CVI = Clutch Volume Index, it is a measure of time delay between control unit energizing the solenoid and the clutch engaging (change in input/output speed/ratio) which is calculated internally by TCM to compensate for wear.
It's not a guarantee, but is usually a decent measurement of how worn the friction surfaces are (though it would not account for any hydraulic problems, if any exist)...
 
Discussion starter · #18 ·
CVI = Clutch Volume Index, it is a measure of time delay between control unit energizing the solenoid and the clutch engaging (change in input/output speed/ratio) which is calculated internally by TCM to compensate for wear.
It's not a guarantee, but is usually a decent measurement of how worn the friction surfaces are (though it would not account for any hydraulic problems, if any exist)...
i just learned something, Thanks. I'll make sure to ask about that.
 
Discussion starter · #19 ·
I'm sure that Creader would read the TCM, but you can spend quite a bit less on this one, which will do that as well.

http://www.amazon.com/Launch-Creade...er/dp/B00EN7JOQC/ref=sr_1_1?ie=UTF8&qid=1453865542&sr=8-1&keywords=creader+vii+

I don't know how many "extras" the more expensive one has, but I can tell you for certain the VII+ reads TCM codes and CVIs like a champ. I bought one of these a couple years ago when searching for my daughter's van. A very nice tool for that purpose, plus it has similar functionality for every vehicle in your family.

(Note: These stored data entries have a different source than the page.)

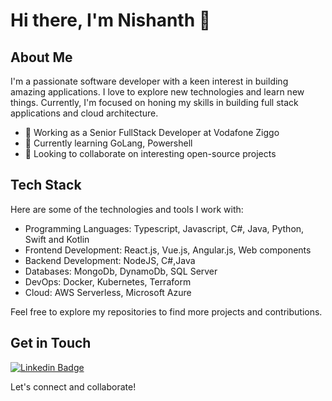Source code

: # Hi there, I'm Nishanth 👋

## About Me

I'm a passionate software developer with a keen interest in building amazing applications. I love to explore new technologies and learn new things. Currently, I'm focused on honing my skills in building full stack applications and cloud architecture.

- 💼 Working as a Senior FullStack Developer at Vodafone Ziggo
- 🌱 Currently learning GoLang, Powershell
- 🔭 Looking to collaborate on interesting open-source projects


## Tech Stack

Here are some of the technologies and tools I work with:

- Programming Languages: Typescript, Javascript, C#, Java, Python, Swift and Kotlin
- Frontend Development: React.js, Vue.js, Angular.js, Web components
- Backend Development: NodeJS, C#,Java
- Databases: MongoDb, DynamoDb, SQL Server
- DevOps: Docker, Kubernetes, Terraform
- Cloud: AWS Serverless, Microsoft Azure


Feel free to explore my repositories to find more projects and contributions.

## Get in Touch

[![Linkedin Badge](https://img.shields.io/badge/-Nishanth-0e76a8?style=flat&labelColor=0e76a8&logo=linkedin&logoColor=white)](https://www.linkedin.com/in/nishanth-suresh-624005b1/)


Let's connect and collaborate!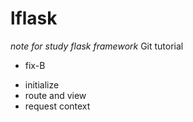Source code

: # lflask
*note for study flask framework*
Git tutorial
 - fix-B
+ initialize
+ route and view
+ request context

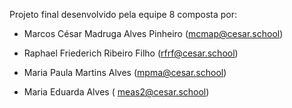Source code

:Projeto final desenvolvido pela equipe 8 composta por:

* Marcos César Madruga Alves Pinheiro (mcmap@cesar.school)

* Raphael Friederich Ribeiro Filho (rfrf@cesar.school)

* Maria Paula Martins Alves (mpma@cesar.school)

* Maria Eduarda Alves ( meas2@cesar.school)
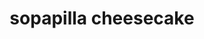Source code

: ---
id: 5d8d25cf520bfa00141b5638
servings: 12
notes:
directions: 'preheat an oven to 350 degrees f (175 degrees c). prepare a 9x13 inch baking dish with cooking spray.

beat the cream cheese with 1 cup of sugar and the vanilla extract in a bowl until smooth.

unroll the cans of crescent roll dough
 and use a rolling pin to shape each piece into 9x13 inch rectangles. press one piece into the bottom of a 9x13 inch baking dish. evenly spread the cream cheese mixture into the baking dish
 then cover with the remaining piece of crescent dough.

stir together 3/4 cup of sugar
 cinnamon
 and butter. dot the mixture over the top of the cheesecake.

bake in the preheated oven until the crescent dough has puffed and turned golden brown
 about 30 minutes. remove from the oven and drizzle with honey. cool completely in the pan before cutting into 12 squares.'
ingredients: '2 (8 ounce) packages cream cheese
 softened
1 cup white sugar
1 teaspoon mexican vanilla extract
2 (8 ounce) cans refrigerated crescent rolls
3/4 cup white sugar
1 teaspoon ground cinnamon
1/2 cup butter
 room temperature
1/4 cup honey'
rating: 5
ease: easy
img:
category: dessert
href: 'https: //www.allrecipes.com/recipe/169305/sopapilla-cheesecake-pie/'
totalTime: 45 minutes
cookTime: 30 minutes
prepTime: 15 minutes
title: sopapilla cheesecake
slug: sopapilla-cheesecake
---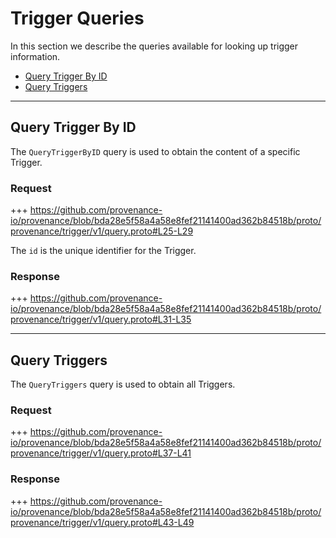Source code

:<!--
order: 4
-->

# Trigger Queries

In this section we describe the queries available for looking up trigger information.

<!-- TOC 2 -->
  - [Query Trigger By ID](#query-trigger-by-id)
  - [Query Triggers](#query-triggers)


---
## Query Trigger By ID

The `QueryTriggerByID` query is used to obtain the content of a specific Trigger.

### Request

+++ https://github.com/provenance-io/provenance/blob/bda28e5f58a4a58e8fef21141400ad362b84518b/proto/provenance/trigger/v1/query.proto#L25-L29

The `id` is the unique identifier for the Trigger.

### Response

+++ https://github.com/provenance-io/provenance/blob/bda28e5f58a4a58e8fef21141400ad362b84518b/proto/provenance/trigger/v1/query.proto#L31-L35


---
## Query Triggers

The `QueryTriggers` query is used to obtain all Triggers.

### Request

+++ https://github.com/provenance-io/provenance/blob/bda28e5f58a4a58e8fef21141400ad362b84518b/proto/provenance/trigger/v1/query.proto#L37-L41

### Response

+++ https://github.com/provenance-io/provenance/blob/bda28e5f58a4a58e8fef21141400ad362b84518b/proto/provenance/trigger/v1/query.proto#L43-L49
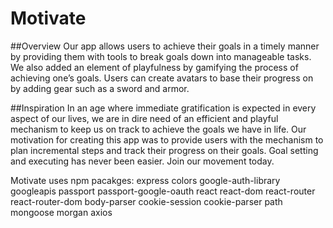 # Motivate

##Overview
Our app allows users to achieve their goals in a timely manner by providing them with tools to break goals down into manageable tasks. We also added an element of playfulness by gamifying the process of achieving one’s goals. Users can create avatars to base their progress on by adding gear such as a sword and armor. 

##Inspiration
In an age where immediate gratification is expected in every aspect of our lives, we are in dire need of an efficient and playful mechanism to keep us on track to achieve the goals we have in life. Our motivation for creating this app was to provide users with the mechanism to plan incremental steps and track their progress on their goals. Goal setting and executing has never been easier. Join our movement today.  


Motivate uses npm pacakges:
express 
colors
google-auth-library
googleapis
passport
passport-google-oauth
react
react-dom
react-router
react-router-dom
body-parser
cookie-session
cookie-parser
path
mongoose
morgan
axios

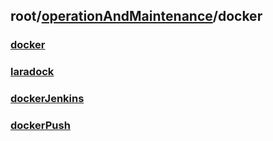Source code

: ## root/[operationAndMaintenance](../README.md)/docker
### [docker](./docker.md)
### [laradock](./laradock.md)
### [dockerJenkins](./dockerJenkins.md)
### [dockerPush](./dockerPush.md)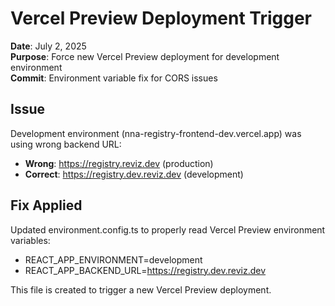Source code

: # Vercel Preview Deployment Trigger

**Date**: July 2, 2025  
**Purpose**: Force new Vercel Preview deployment for development environment  
**Commit**: Environment variable fix for CORS issues  

## Issue
Development environment (nna-registry-frontend-dev.vercel.app) was using wrong backend URL:
- **Wrong**: https://registry.reviz.dev (production)
- **Correct**: https://registry.dev.reviz.dev (development)

## Fix Applied
Updated environment.config.ts to properly read Vercel Preview environment variables:
- REACT_APP_ENVIRONMENT=development
- REACT_APP_BACKEND_URL=https://registry.dev.reviz.dev

This file is created to trigger a new Vercel Preview deployment.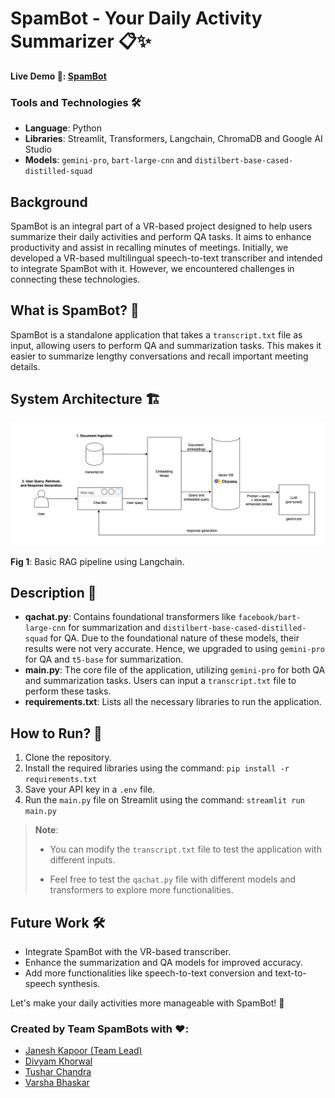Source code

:# SpamBot - Your Daily Activity Summarizer 📋✨

**Live Demo 🚀: [SpamBot](https://spambot.streamlit.app)**
### Tools and Technologies 🛠️
- **Language**: Python
- **Libraries**: Streamlit, Transformers, Langchain, ChromaDB and Google AI Studio
- **Models**: `gemini-pro`, `bart-large-cnn` and `distilbert-base-cased-distilled-squad`

## Background
SpamBot is an integral part of a VR-based project designed to help users summarize their daily activities and perform QA tasks. It aims to enhance productivity and assist in recalling minutes of meetings. Initially, we developed a VR-based multilingual speech-to-text transcriber and intended to integrate SpamBot with it. However, we encountered challenges in connecting these technologies.

## What is SpamBot? 🤖
SpamBot is a standalone application that takes a `transcript.txt` file as input, allowing users to perform QA and summarization tasks. This makes it easier to summarize lengthy conversations and recall important meeting details.

## System Architecture 🏗
![System Architecture](system-architecture.png)

**Fig 1**: Basic RAG pipeline using Langchain.

## Description 📜
- **qachat.py**: Contains foundational transformers like `facebook/bart-large-cnn` for summarization and `distilbert-base-cased-distilled-squad` for QA. Due to the foundational nature of these models, their results were not very accurate. Hence, we upgraded to using `gemini-pro` for QA and `t5-base` for summarization.
- **main.py**: The core file of the application, utilizing `gemini-pro` for both QA and summarization tasks. Users can input a `transcript.txt` file to perform these tasks.
- **requirements.txt**: Lists all the necessary libraries to run the application.

## How to Run? 🚀
1. Clone the repository.
2. Install the required libraries using the command: `pip install -r requirements.txt`
3. Save your API key in a `.env` file.
4. Run the `main.py` file on Streamlit using the command: `streamlit run main.py`

> **Note**: 
> * You can modify the `transcript.txt` file to test the application with different inputs.
>
> * Feel free to test the `qachat.py` file with different models and transformers to explore more functionalities.

## Future Work 🛠️
- Integrate SpamBot with the VR-based transcriber.
- Enhance the summarization and QA models for improved accuracy.
- Add more functionalities like speech-to-text conversion and text-to-speech synthesis.

Let's make your daily activities more manageable with SpamBot! 🌟

### Created by Team SpamBots with ❤️:
- [Janesh Kapoor (Team Lead)](janesh21466@iiitd.ac.in)
- [Divyam Khorwal](divyam21388@iiitd.ac.in)
- [Tushar Chandra](sde.tusharchandra@gmail.com)
- [Varsha Bhaskar](varsha21499@iiitd.ac.in)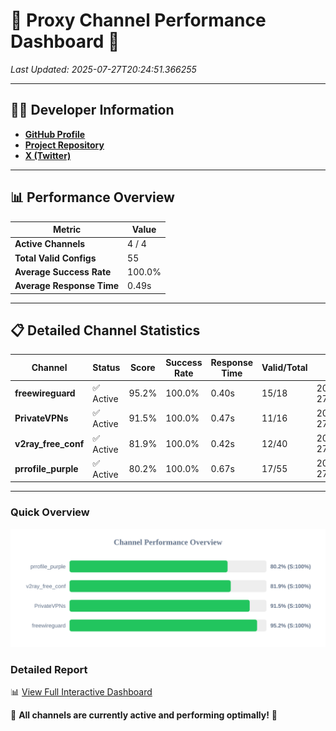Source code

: # 🌟 Proxy Channel Performance Dashboard 🌟

_Last Updated: 2025-07-27T20:24:51.366255_

---

## 👩‍💻 Developer Information

- **[GitHub Profile](https://github.com/4n0nymou3)**  
- **[Project Repository](https://github.com/4n0nymou3/multi-proxy-config-fetcher)**  
- **[X (Twitter)](https://x.com/4n0nymou3)**  

---

## 📊 Performance Overview

| Metric                | Value       |
|-----------------------|-------------|
| **Active Channels**   | 4 / 4       |
| **Total Valid Configs** | 55          |
| **Average Success Rate** | 100.0%      |
| **Average Response Time** | 0.49s       |

---

## 📋 Detailed Channel Statistics

| Channel          | Status     | Score  | Success Rate | Response Time | Valid/Total | Last Success               |
|------------------|------------|--------|--------------|---------------|-------------|----------------------------|
| **freewireguard**  | ✅ Active  | 95.2%  | 100.0% | 0.40s         | 15/18       | 2025-07-27T20:24:51.364449 |
| **PrivateVPNs**  | ✅ Active  | 91.5%  | 100.0% | 0.47s         | 11/16       | 2025-07-27T20:24:50.934071 |
| **v2ray_free_conf**  | ✅ Active  | 81.9%  | 100.0% | 0.42s         | 12/40       | 2025-07-27T20:24:50.419869 |
| **prrofile_purple**  | ✅ Active  | 80.2%  | 100.0% | 0.67s         | 17/55       | 2025-07-27T20:24:49.879413 |

---

### Quick Overview
<div align="center">
  <a href="https://raw.githubusercontent.com/nullluser/NullRepo/refs/heads/main/assets/channel_stats_chart.svg">
    <img src="https://raw.githubusercontent.com/nullluser/NullRepo/refs/heads/main/assets/channel_stats_chart.svg" alt="Source Performance Statistics" width="800">
  </a>
</div>

### Detailed Report
📊 [View Full Interactive Dashboard](https://htmlpreview.github.io/?https://github.com/nullluser/NullRepo/blob/main/assets/performance_report.html)

🎉 **All channels are currently active and performing optimally!** 🎉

JMO, but I'd run from any shop that tells you to replace the tranny based on a test drive alone. Very unprofessional, by just doing what's easiest (and most profitable) for them. It's a virtual certainty that more than a few trannys get replaced by outfits like this one, in situations where a much simpler and less expensive resolution was available.

Have you investigated pulling a complete unit from a yard? You would need to find out if any shops (or indy mechanics) in your area would install one of those, and of course how much they would charge to do that job. It would likely be much less than the estimates you have so far, but almost certainly would come with no warranty.

Personally, I'd probably drive it for at least a while longer, and see what the future holds. However, that strategy my not be appropriate for your situation.